In re Estate of Musil, — So.2d —-, 2007 WL 2317189 (Fla. 2d DCA Aug 15, 2007)
The stuff of most probate disputes isn’t the dramatic will contest. Rather, it’s the secondary, less sexy bread-and-butter issues that usually rule the day. For that reason cases like the linked-to opinion are useful. Practitioners and judges alike get practical guidance they can use over and over again.
What if I can’t find the original will, what if I only have a copy?
I get this question with some frequency. I’m sure most probate practitioners would say the same. In the linked-to opinion the court does a good job of explaining what needs to be done to have a photocopy of a will accepted into probate:
A will that was in the possession of the testator before his death and that cannot be located after his death is presumed to have been destroyed by the testator with the intention of revoking it. See Carlton v. Sims ( In re Estate of Carlton), 276 So.2d 832, 833 (Fla.1973); Walton v. Estate of Walton, 601 So.2d 1266, 1266 (Fla. 3d DCA 1992). The proponent of the lost or destroyed will bears the burden of overcoming the presumption that the will was intentionally destroyed. Daul, 754 So.2d at 848. “The first step in overcoming this presumption is” to establish the terms of the will and to offer it for probate. In re Estate of Parker, 382 So.2d 652, 653 (Fla.1980). Section 733.207, Florida Statutes (2005), outlines the procedure for establishing a lost or destroyed will:
Any interested person may establish the full and precise terms of a lost or destroyed will and offer the will for probate. The specific content of the will must be proved by the testimony of two disinterested witnesses, or, if a correct copy is provided, it shall be proved by one disinterested witness.
See also Fla. Prob. R. 5.510 (stating additional requirements for the establishment and probate of a lost or destroyed will).
But he raised me like his own son, don’t I have any rights?
According to U.S. census data married couples made up 71% of all households in 1970 but decreased to 53% in 2000. Nontraditional families, made up of adults raising children who are not biologically related to them, are obviously an increasingly common phenomenon. Many of these “parent/child” relationships are never formalized in an adoption proceeding.

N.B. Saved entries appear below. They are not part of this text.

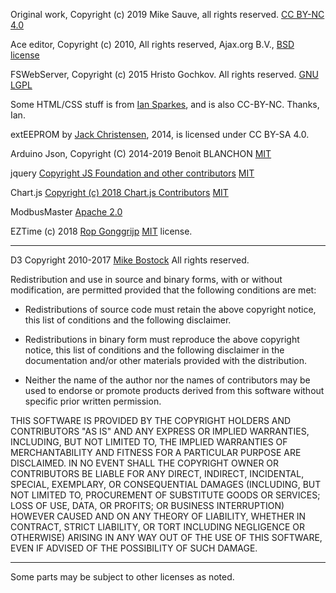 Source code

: Original work, Copyright (c) 2019 Mike Sauve, all rights reserved. [CC BY-NC 4.0](https://creativecommons.org/licenses/by-nc/4.0/legalcode)

Ace editor, Copyright (c) 2010, All rights reserved, Ajax.org B.V., [BSD license](https://github.com/ajaxorg/ace/blob/master/LICENSE)

FSWebServer, Copyright (c) 2015 Hristo Gochkov. All rights reserved. [GNU LGPL](https://github.com/esp8266/Arduino/blob/master/LICENSE)

Some HTML/CSS stuff is from [Ian Sparkes](https://bitbucket.org/isparkes/nixiefirmwarev2/src), and is also CC-BY-NC. Thanks, Ian.

extEEPROM by [Jack Christensen](https://github.com/PaoloP74/extEEPROM), 2014, is licensed under CC BY-SA 4.0.

Arduino Json, Copyright (C) 2014-2019 Benoit BLANCHON [MIT](https://github.com/bblanchon/ArduinoJson/blob/6.x/LICENSE.md)

jquery [Copyright JS Foundation and other contributors](https://js.foundation/) [MIT](https://github.com/jquery/jquery/blob/master/LICENSE.txt)

Chart.js [Copyright (c) 2018 Chart.js Contributors](https://github.com/chartjs/Chart.js) [MIT](https://github.com/chartjs/Chart.js/blob/master/LICENSE.md)

ModbusMaster [Apache 2.0](https://github.com/4-20ma/ModbusMaster/blob/master/LICENSE)

EZTime (c) 2018 [Rop Gonggrijp](https://github.com/ropg/ezTime) [MIT](https://github.com/ropg/ezTime/blob/master/LICENSE) license.

---
D3 Copyright 2010-2017 [Mike Bostock](https://github.com/d3/d3) All rights reserved.

Redistribution and use in source and binary forms, with or without modification,
are permitted provided that the following conditions are met:

* Redistributions of source code must retain the above copyright notice, this
  list of conditions and the following disclaimer.

* Redistributions in binary form must reproduce the above copyright notice,
  this list of conditions and the following disclaimer in the documentation
  and/or other materials provided with the distribution.

* Neither the name of the author nor the names of contributors may be used to
  endorse or promote products derived from this software without specific prior
  written permission.

THIS SOFTWARE IS PROVIDED BY THE COPYRIGHT HOLDERS AND CONTRIBUTORS "AS IS" AND ANY EXPRESS OR IMPLIED WARRANTIES, INCLUDING, BUT NOT LIMITED TO, THE IMPLIED WARRANTIES OF MERCHANTABILITY AND FITNESS FOR A PARTICULAR PURPOSE ARE DISCLAIMED. IN NO EVENT SHALL THE COPYRIGHT OWNER OR CONTRIBUTORS BE LIABLE FOR ANY DIRECT, INDIRECT, INCIDENTAL, SPECIAL, EXEMPLARY, OR CONSEQUENTIAL DAMAGES (INCLUDING, BUT NOT LIMITED TO, PROCUREMENT OF SUBSTITUTE GOODS OR SERVICES; LOSS OF USE, DATA, OR PROFITS; OR BUSINESS INTERRUPTION) HOWEVER CAUSED AND ON ANY THEORY OF LIABILITY, WHETHER IN CONTRACT, STRICT LIABILITY, OR TORT  INCLUDING NEGLIGENCE OR OTHERWISE) ARISING IN ANY WAY OUT OF THE USE OF THIS SOFTWARE, EVEN IF ADVISED OF THE POSSIBILITY OF SUCH DAMAGE.

---
Some parts may be subject to other licenses as noted.
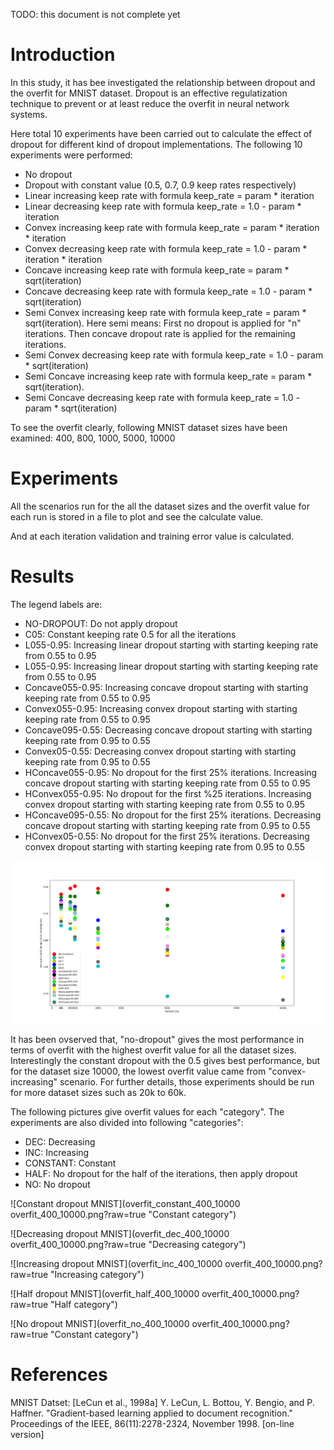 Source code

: TODO: this document is not complete yet

# Introduction
In this study, it has bee investigated the relationship between dropout and the overfit for MNIST dataset. Dropout is an effective regulatization technique to prevent or at least reduce the overfit in neural network systems.

Here total 10 experiments have been carried out to calculate the effect of dropout for different kind of dropout implementations. The following 10 experiments were performed:
- No dropout 
- Dropout with constant value (0.5, 0.7, 0.9 keep rates respectively)
- Linear increasing keep rate with formula keep_rate = param * iteration
- Linear decreasing keep rate with formula keep_rate = 1.0 - param * iteration
- Convex increasing keep rate with formula keep_rate = param * iteration * iteration
- Convex decreasing keep rate with formula keep_rate = 1.0 - param * iteration * iteration
- Concave increasing keep rate with formula keep_rate = param * sqrt(iteration)
- Concave decreasing keep rate with formula keep_rate = 1.0 - param * sqrt(iteration)
- Semi Convex increasing keep rate with formula keep_rate = param * sqrt(iteration). Here semi means: First no dropout is applied for "n" iterations. Then concave dropout rate is applied for the remaining iterations.
- Semi Convex decreasing keep rate with formula keep_rate = 1.0 - param * sqrt(iteration)
- Semi Concave increasing keep rate with formula keep_rate = param * sqrt(iteration). 
- Semi Concave decreasing keep rate with formula keep_rate = 1.0 - param * sqrt(iteration)

To see the overfit clearly, following MNIST dataset sizes have been examined: 400, 800, 1000, 5000, 10000

# Experiments
All the scenarios run for the all the dataset sizes and the overfit value for each run is stored in a file to plot and see the calculate value.

And at each iteration validation and training error value is calculated.

# Results

The legend labels are:
- NO-DROPOUT: Do not apply dropout
- C05: Constant keeping rate 0.5 for all the iterations
- L055-0.95: Increasing linear dropout starting with starting keeping rate from 0.55 to 0.95
- L055-0.95: Increasing linear dropout starting with starting keeping rate from 0.55 to 0.95
- Concave055-0.95: Increasing concave dropout starting with starting keeping rate from 0.55 to 0.95
- Convex055-0.95: Increasing convex dropout starting with starting keeping rate from 0.55 to 0.95
- Concave095-0.55: Decreasing concave dropout starting with starting keeping rate from 0.95 to 0.55
- Convex05-0.55: Decreasing convex dropout starting with starting keeping rate from 0.95 to 0.55
- HConcave055-0.95: No dropout for the first 25% iterations. Increasing concave dropout starting with starting keeping rate from 0.55 to 0.95
- HConvex055-0.95: No dropout for the first %25 iterations. Increasing convex dropout starting with starting keeping rate from 0.55 to 0.95
- HConcave095-0.55: No dropout for the first 25% iterations. Decreasing concave dropout starting with starting keeping rate from 0.95 to 0.55
- HConvex05-0.55: No dropout for the first 25% iterations. Decreasing convex dropout starting with starting keeping rate from 0.95 to 0.55

![MNIST experiments](overfit_400_10000.png?raw=true "Mnist experiments")

It has been ovserved that, "no-dropout" gives the most performance in terms of overfit with the highest overfit value for all the dataset sizes. Interestingly the constant dropout with the 0.5 gives best performance, but for the dataset size 10000, the lowest overfit value came from "convex-increasing" scenario. For further details, those experiments should be run for more dataset sizes such as 20k to 60k.

The following pictures give overfit values for each "category". The experiments are also divided into following "categories":
- DEC: Decreasing
- INC: Increasing
- CONSTANT: Constant
- HALF: No dropout for the half of the iterations, then apply dropout
- NO: No dropout

![Constant dropout MNIST](overfit_constant_400_10000 overfit_400_10000.png?raw=true "Constant category")

![Decreasing dropout MNIST](overfit_dec_400_10000 overfit_400_10000.png?raw=true "Decreasing category")

![Increasing dropout MNIST](overfit_inc_400_10000 overfit_400_10000.png?raw=true "Increasing category")

![Half dropout MNIST](overfit_half_400_10000 overfit_400_10000.png?raw=true "Half category")

![No dropout MNIST](overfit_no_400_10000 overfit_400_10000.png?raw=true "Constant category")

# References
MNIST Datset: [LeCun et al., 1998a]
Y. LeCun, L. Bottou, Y. Bengio, and P. Haffner. "Gradient-based learning applied to document recognition." Proceedings of the IEEE, 86(11):2278-2324, November 1998. [on-line version]


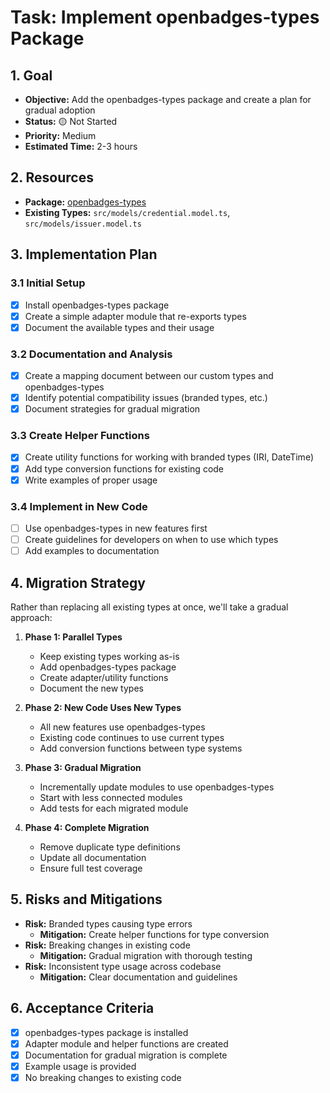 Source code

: # Task: Implement openbadges-types Package

## 1. Goal
- **Objective:** Add the openbadges-types package and create a plan for gradual adoption
- **Status:** 🟡 Not Started
- **Priority:** Medium
- **Estimated Time:** 2-3 hours

## 2. Resources
- **Package:** [openbadges-types](https://www.npmjs.com/package/openbadges-types)
- **Existing Types:** `src/models/credential.model.ts`, `src/models/issuer.model.ts`

## 3. Implementation Plan

### 3.1 Initial Setup
- [x] Install openbadges-types package
- [x] Create a simple adapter module that re-exports types
- [x] Document the available types and their usage

### 3.2 Documentation and Analysis
- [x] Create a mapping document between our custom types and openbadges-types
- [x] Identify potential compatibility issues (branded types, etc.)
- [x] Document strategies for gradual migration

### 3.3 Create Helper Functions
- [x] Create utility functions for working with branded types (IRI, DateTime)
- [x] Add type conversion functions for existing code
- [x] Write examples of proper usage

### 3.4 Implement in New Code
- [ ] Use openbadges-types in new features first
- [ ] Create guidelines for developers on when to use which types
- [ ] Add examples to documentation

## 4. Migration Strategy

Rather than replacing all existing types at once, we'll take a gradual approach:

1. **Phase 1: Parallel Types**
   - Keep existing types working as-is
   - Add openbadges-types package
   - Create adapter/utility functions
   - Document the new types

2. **Phase 2: New Code Uses New Types**
   - All new features use openbadges-types
   - Existing code continues to use current types
   - Add conversion functions between type systems

3. **Phase 3: Gradual Migration**
   - Incrementally update modules to use openbadges-types
   - Start with less connected modules
   - Add tests for each migrated module

4. **Phase 4: Complete Migration**
   - Remove duplicate type definitions
   - Update all documentation
   - Ensure full test coverage

## 5. Risks and Mitigations
- **Risk:** Branded types causing type errors
  - **Mitigation:** Create helper functions for type conversion
- **Risk:** Breaking changes in existing code
  - **Mitigation:** Gradual migration with thorough testing
- **Risk:** Inconsistent type usage across codebase
  - **Mitigation:** Clear documentation and guidelines

## 6. Acceptance Criteria
- [x] openbadges-types package is installed
- [x] Adapter module and helper functions are created
- [x] Documentation for gradual migration is complete
- [x] Example usage is provided
- [x] No breaking changes to existing code
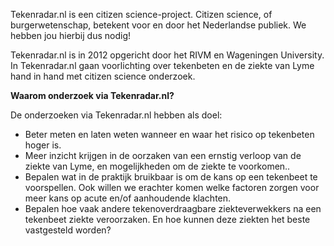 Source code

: Tekenradar.nl is een citizen science-project. Citizen science, of burgerwetenschap, betekent voor en door het Nederlandse publiek. We hebben jou hierbij dus nodig!

Tekenradar.nl is in 2012 opgericht door het RIVM en Wageningen University. In Tekenradar.nl gaan voorlichting over tekenbeten en de ziekte van Lyme hand in hand met citizen science onderzoek.

**Waarom onderzoek via Tekenradar.nl?**



De onderzoeken via Tekenradar.nl hebben als doel:
- Beter meten en laten weten wanneer en waar het risico op tekenbeten hoger is.
- Meer inzicht krijgen in de oorzaken van een ernstig verloop van de ziekte van Lyme, en mogelijkheden om de ziekte te voorkomen..
- Bepalen wat in de praktijk bruikbaar is om de kans op een tekenbeet te voorspellen. Ook willen we erachter komen welke factoren zorgen voor meer kans op acute en/of aanhoudende klachten.
- Bepalen hoe vaak andere tekenoverdraagbare ziekteverwekkers na een tekenbeet ziekte veroorzaken. En hoe kunnen deze ziekten het beste vastgesteld worden?
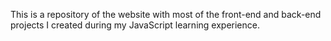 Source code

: 
This is a repository of the website with most of the front-end and back-end projects I created during my JavaScript learning experience.

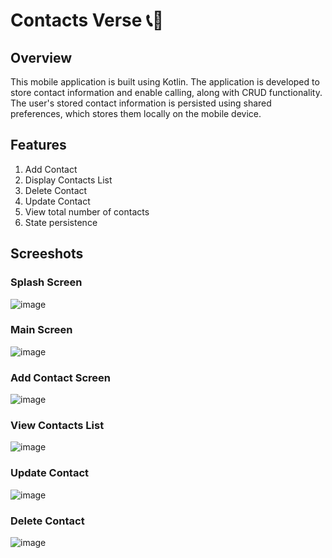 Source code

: # Contacts Verse 📞📒

## Overview
This mobile application is built using Kotlin. The application is developed to store contact information and enable calling, along with CRUD functionality. The user's stored contact information is persisted using shared preferences, which stores them locally on the mobile device.

## Features
1. Add Contact
2. Display Contacts List
3. Delete Contact
4. Update Contact
5. View total number of contacts
6. State persistence

## Screeshots
### Splash Screen
![image](https://user-images.githubusercontent.com/74453775/234932846-feb18400-8979-4051-943f-b59bd24c3f8f.png)

### Main Screen
![image](https://user-images.githubusercontent.com/74453775/234933169-f86919f0-b5ca-4d46-90d5-52c5add4bd7b.png)

### Add Contact Screen
![image](https://user-images.githubusercontent.com/74453775/234933544-7792b2cf-ba45-4b46-b620-7ee9cd447775.png)

### View Contacts List
![image](https://user-images.githubusercontent.com/74453775/234933878-a6989d7b-02d3-4440-a38e-e4055291d04a.png)

### Update Contact
![image](https://user-images.githubusercontent.com/74453775/234934030-3fafc163-5d0d-4092-bd20-9cb75ba261d1.png)

### Delete Contact
![image](https://user-images.githubusercontent.com/74453775/234934296-94de8b86-55a4-42ed-a9f4-343ea64c50db.png)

Against this backdrop we can expect to see more cases where people who are not related to a decedent by blood or adoption feel entitled to a stake in the estate. “Virtual adoption” is the only available remedy in these cases. Get to know this concept, you’ll be seeing more of it (see here). Here’s how the court in the linked-to opinion summarized the elements of this claim in Florida:
Following the reasoning in [Sheffield v. Barry, 14 So.2d 417 (Fla.1943)] and in other cases, the Fifth District listed the five elements of virtual adoption in its review of a judgment that determined heirs. Poole v. Burnett (In re Heirs of Hodge), 470 So.2d 740, 741 (Fla. 5th DCA 1985). The elements of a virtual adoption include:
1. an agreement between the natural and adoptive parents;
2. performance by the natural parents of the child in giving up custody;
3. performance by the child by living in the home of the adoptive parents;
4. partial performance by the foster parents in taking the child into the home and treating the child as their child; and
5. intestacy of the foster parents.
Id. The Fifth District also recognized the Sheffield court’s acknowledgment that in Florida, the purpose of virtual adoption is to provide the child with “an enforceable contractual right.” Id.